A technology disclosed in this specification relates to semiconductor devices, in particular to the structure of a high breakdown voltage MOS semiconductor device.
With increase in packing density of semiconductor integrated circuit devices in recent years, there is a growing demand for semiconductor integrated circuit devices including high breakdown voltage MOS elements, low breakdown voltage CMOS elements, and bipolar elements integrated on the same substrate. The high breakdown voltage MOS elements are required to have high breakdown voltage, low ON resistance, and low threshold voltage. The low ON resistance of the high breakdown voltage MOS element allows reduction in chip size. The low threshold voltage allows increase in margin for driving voltage and reduction in power consumption.
Conventionally, to achieve the high breakdown voltage MOS semiconductor devices, a technique of improving the breakdown voltage by forming an electric field relaxation layer in a drain region of the high breakdown voltage MOS element has been used. However, the electric field relaxation layer formed in the drain region acts as a resistance component when the transistor is operating. As a result, ON resistance per unit area of the element is increased. As such, there is a trade-off between the breakdown voltage and the ON resistance.
To cope with the trade-off problem, for example, Published Japanese Patent Application No. H09-260651 describes a technique of forming two offset regions as the electric field relaxation layer in a drain region of a high breakdown voltage MOS element for the purpose of achieving both improvement in breakdown voltage and reduction in ON resistance.
FIG. 11 is a cross-sectional view illustrating a conventional high breakdown voltage MOS transistor.
As shown in FIG. 11, the conventional high breakdown voltage MOS transistor includes: a p-type substrate 201; an n-type well region 202 formed in an upper portion of the substrate 201; an n-type base region 205 formed in an upper portion of the n-type well region 202; a p-type source region 203 formed in an upper portion of the n-type base region 205; a second p-type offset region 210 formed in an upper portion of the n-type well region 202; a first p-type offset region 206 formed in an upper portion of the second p-type offset region 210; a LOCOS oxide film 209 formed on the substrate 201; a gate oxide film 207 formed on the p-type source region 203; the n-type base region 205, the substrate 201 and the first p-type offset region 206 and connected to the LOCOS oxide film 209 at an end thereof; a gate electrode 208 formed on the gate oxide film 207; and a p-type drain region 204 formed in an upper portion of the first p-type offset region 206.
A surface impurity concentration of the first p-type offset region 206 is low, and an end thereof opposing the p-type source region 203 is closer to the p-type source region 203 than the second p-type offset region 210. The first p-type offset region 206 and the second p-type offset region 210 constitute a double offset region covering the bottom of the p-type drain region 204. The conventional high breakdown voltage MOS transistor is a lateral field-effect transistor configured as described above.

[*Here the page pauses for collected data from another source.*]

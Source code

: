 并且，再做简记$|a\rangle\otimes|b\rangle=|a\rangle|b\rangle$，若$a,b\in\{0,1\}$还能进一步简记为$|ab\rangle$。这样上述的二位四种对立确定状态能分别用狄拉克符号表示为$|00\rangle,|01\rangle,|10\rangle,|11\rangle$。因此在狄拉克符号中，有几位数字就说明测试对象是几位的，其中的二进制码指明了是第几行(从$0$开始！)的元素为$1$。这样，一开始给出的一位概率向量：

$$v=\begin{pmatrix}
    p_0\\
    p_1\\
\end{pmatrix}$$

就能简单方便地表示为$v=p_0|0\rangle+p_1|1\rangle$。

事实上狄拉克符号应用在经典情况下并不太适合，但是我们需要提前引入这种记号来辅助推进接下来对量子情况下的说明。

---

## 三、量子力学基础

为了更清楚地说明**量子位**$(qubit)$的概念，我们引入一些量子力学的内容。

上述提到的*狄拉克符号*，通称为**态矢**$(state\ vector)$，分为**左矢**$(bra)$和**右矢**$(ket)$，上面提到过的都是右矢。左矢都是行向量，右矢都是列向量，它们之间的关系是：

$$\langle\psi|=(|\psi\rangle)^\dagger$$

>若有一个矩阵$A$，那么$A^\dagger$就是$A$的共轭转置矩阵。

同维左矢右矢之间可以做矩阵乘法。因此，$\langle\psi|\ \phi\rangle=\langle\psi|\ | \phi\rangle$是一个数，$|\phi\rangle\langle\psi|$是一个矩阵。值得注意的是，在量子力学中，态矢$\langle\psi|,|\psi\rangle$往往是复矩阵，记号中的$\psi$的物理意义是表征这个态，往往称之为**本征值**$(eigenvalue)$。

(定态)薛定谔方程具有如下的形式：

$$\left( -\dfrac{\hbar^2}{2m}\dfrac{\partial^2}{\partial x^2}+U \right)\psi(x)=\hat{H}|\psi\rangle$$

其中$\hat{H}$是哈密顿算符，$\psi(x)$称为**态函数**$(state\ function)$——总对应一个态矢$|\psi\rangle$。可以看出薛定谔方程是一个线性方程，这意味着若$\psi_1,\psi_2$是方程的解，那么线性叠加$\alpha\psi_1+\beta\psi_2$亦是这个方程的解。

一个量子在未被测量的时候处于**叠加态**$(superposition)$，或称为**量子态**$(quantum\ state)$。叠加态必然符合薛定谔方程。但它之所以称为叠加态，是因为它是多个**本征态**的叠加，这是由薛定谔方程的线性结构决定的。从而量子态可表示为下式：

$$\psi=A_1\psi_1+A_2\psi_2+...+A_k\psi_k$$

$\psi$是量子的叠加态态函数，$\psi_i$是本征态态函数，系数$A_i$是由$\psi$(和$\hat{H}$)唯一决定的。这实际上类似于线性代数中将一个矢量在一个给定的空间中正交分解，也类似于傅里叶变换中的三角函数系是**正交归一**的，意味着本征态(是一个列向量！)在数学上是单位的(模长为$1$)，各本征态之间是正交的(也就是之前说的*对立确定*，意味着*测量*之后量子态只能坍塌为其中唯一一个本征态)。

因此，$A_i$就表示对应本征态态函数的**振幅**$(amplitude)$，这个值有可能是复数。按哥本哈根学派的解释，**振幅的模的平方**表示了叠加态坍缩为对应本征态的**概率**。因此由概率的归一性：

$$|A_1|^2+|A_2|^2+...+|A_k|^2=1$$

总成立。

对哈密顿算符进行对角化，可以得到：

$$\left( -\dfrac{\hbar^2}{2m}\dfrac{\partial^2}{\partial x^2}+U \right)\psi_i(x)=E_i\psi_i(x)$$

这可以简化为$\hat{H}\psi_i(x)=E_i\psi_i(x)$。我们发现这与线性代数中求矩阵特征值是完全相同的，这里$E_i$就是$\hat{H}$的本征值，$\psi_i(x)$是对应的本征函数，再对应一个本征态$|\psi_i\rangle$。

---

In this structure, part of the double offset region as a drain drift layer, i.e., part of the first p-type offset region 206 protruding toward the p-type source region 203, easily goes into a depletion state. On the other hand, part of the double offset region where the two offset regions overlap each other is less likely to go into the depletion state, and a reach through breakdown voltage is improved. In the double offset region, in particular when the first p-type offset region 206 which is lower in surface impurity concentration protrudes toward the p-type source region 203 more than the second p-type offset region 210 having higher surface impurity concentration, the first p-type offset region 206 is more likely to go into the depletion state, the second p-type offset region 210 having higher surface impurity concentration is less likely to go into the depletion state, and the reach through breakdown voltage is improved. Further, part of the gate oxide film 207 below part of the gate electrode 208 close to the p-type drain region 204 is thick. Therefore, an electric field below the thick part of the insulating film is relaxed, and the reach through breakdown voltage is easily enhanced.
As described above, in the conventional high breakdown voltage MOS transistor, provision of the first p-type offset region 206 and the second p-type offset region 210 allows relaxation of an electric field generated in the drain region, improvement in breakdown voltage, and reduction in resistance of a drift region. That is, both of improvement in breakdown voltage and reduction in ON resistance are achieved.